The pH buffering capacity (BC) of whole colloidal oatmeal water extract and its fractions were investigated (Table 2). The BC of the water extract of colloidal oat was significantly higher (BC=142) than the BC of the native colloidal oat (BC=40.8). The extract is enriched in globulin proteins (20-35 kDa and 50-60 kDa), assessed by protein gel electrophoresis analysis (data not shown) and consistent with previously published data,9 and carbohydrates. The >20 kDa fraction, which contains primarily globulins, had a slightly lower BC=114 than the crude water extract. The fraction isolated in the 3-20 kDa range presumably contains the gluteins, as well as some prolamins,9 did not significantly contribute to the overall BC of colloidal oat (Table 2). Collectively, the buffering capacity demonstrated that the water extract of colloidal oatmeal possessed effective pH buffering activity, suggesting that colloidal oats can be beneficial for skin by helping to provide a skin barrier with enhanced pH buffering capacity and therefore potentially aid in protection against irritants.

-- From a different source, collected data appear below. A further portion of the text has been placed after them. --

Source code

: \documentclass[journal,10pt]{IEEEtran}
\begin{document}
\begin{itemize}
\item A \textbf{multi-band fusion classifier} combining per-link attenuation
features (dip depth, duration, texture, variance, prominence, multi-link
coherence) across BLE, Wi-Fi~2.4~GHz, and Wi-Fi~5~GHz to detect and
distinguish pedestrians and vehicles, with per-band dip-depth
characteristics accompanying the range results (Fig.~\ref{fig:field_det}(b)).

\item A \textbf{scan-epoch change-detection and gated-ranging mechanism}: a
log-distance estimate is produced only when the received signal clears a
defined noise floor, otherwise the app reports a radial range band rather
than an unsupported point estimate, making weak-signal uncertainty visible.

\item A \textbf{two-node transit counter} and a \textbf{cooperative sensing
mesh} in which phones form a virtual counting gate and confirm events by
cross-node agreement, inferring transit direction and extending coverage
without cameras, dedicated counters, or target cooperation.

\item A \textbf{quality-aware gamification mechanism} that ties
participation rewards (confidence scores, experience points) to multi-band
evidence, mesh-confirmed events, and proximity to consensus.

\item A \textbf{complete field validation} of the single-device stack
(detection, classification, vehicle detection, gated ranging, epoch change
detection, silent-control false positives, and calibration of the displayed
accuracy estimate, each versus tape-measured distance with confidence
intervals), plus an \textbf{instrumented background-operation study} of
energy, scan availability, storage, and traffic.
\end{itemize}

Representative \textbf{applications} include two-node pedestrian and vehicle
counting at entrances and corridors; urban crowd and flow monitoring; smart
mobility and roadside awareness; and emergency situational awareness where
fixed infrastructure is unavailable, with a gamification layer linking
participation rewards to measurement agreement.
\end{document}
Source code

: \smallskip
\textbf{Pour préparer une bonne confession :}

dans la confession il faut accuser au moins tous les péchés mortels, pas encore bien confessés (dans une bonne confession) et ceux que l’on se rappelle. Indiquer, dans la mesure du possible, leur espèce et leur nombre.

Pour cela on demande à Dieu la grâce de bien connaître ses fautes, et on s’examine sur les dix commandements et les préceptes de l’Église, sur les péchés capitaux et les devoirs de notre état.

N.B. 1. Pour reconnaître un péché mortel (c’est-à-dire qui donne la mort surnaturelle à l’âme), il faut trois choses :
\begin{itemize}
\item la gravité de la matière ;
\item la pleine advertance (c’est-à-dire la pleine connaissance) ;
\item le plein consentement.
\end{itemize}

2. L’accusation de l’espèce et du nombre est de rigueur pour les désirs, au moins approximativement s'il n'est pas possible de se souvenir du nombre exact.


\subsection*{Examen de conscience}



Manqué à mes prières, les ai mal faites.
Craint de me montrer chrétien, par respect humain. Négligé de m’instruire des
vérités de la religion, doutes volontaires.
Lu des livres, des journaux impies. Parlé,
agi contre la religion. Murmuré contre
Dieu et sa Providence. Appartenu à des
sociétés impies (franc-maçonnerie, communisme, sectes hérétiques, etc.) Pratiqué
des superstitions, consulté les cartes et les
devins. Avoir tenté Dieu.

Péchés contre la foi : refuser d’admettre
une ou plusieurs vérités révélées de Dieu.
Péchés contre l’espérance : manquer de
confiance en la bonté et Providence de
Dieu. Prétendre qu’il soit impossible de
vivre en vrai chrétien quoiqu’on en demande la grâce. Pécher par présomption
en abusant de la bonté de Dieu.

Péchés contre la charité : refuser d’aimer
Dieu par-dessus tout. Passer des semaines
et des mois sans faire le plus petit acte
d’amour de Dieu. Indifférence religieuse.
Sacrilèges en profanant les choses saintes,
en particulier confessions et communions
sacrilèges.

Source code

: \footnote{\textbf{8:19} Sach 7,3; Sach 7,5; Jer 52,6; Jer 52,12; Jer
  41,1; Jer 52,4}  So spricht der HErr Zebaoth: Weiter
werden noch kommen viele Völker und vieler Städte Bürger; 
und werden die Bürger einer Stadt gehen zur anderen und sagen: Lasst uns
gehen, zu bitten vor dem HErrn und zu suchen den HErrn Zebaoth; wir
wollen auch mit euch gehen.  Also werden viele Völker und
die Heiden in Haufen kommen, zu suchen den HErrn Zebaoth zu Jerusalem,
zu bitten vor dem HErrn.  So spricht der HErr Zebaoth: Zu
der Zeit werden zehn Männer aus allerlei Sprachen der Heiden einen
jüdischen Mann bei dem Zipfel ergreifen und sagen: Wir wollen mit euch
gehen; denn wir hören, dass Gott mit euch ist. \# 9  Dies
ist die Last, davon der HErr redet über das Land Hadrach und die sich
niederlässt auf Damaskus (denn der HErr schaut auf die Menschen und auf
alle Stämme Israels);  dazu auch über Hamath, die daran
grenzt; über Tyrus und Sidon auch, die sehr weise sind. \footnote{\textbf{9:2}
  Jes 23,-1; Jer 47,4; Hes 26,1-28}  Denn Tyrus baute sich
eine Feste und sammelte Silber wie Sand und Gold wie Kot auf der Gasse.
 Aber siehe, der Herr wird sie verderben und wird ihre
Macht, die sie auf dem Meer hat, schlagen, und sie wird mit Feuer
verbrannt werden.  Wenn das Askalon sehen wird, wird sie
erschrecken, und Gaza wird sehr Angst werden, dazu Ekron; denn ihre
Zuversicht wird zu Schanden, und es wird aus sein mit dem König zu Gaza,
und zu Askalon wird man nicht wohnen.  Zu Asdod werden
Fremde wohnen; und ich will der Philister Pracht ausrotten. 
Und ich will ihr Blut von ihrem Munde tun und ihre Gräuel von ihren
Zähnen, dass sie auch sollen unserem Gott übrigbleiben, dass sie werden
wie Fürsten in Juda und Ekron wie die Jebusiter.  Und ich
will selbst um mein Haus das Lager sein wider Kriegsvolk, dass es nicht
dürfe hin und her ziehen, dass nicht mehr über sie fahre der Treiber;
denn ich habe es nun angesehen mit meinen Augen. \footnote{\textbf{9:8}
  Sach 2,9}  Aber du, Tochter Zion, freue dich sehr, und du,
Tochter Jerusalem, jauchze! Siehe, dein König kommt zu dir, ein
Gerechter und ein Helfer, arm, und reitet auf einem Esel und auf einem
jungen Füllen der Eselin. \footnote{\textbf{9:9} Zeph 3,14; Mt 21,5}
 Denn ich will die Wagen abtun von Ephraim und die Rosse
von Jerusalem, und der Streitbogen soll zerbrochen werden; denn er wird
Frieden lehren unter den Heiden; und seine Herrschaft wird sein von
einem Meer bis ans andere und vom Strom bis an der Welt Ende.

We next analyzed expression of barrier regulatory genes in human skin equivalents after topical application of colloidal oatmeal protectant lotion. The colloidal oatmeal containing lotion significantly induced the expression of TJ genes CLDN7 and CLDN4, and other target genes including TGM1, HMG-CoA reductase (HMGCR - the key enzyme of cholesterol synthesis), and ceramide glucosyltransferase UGCG (which is involved in the initial step of glycosphingolipid synthesis; Figure 2A). Furthermore, an increase in the expression of PPARβ/δ (transcription factor with critical roles in regulating lipid homeostasis) and its direct target protein ANGPLT4-encoding adipocytokine was also observed (Figure 2B). Taken together, these results demonstrate that the colloidal oatmeal up-regulated genes of key biological targets responsible for the functionality of the cellular and lipid skin barrier and therefore can provide overall skin barrier related benefits.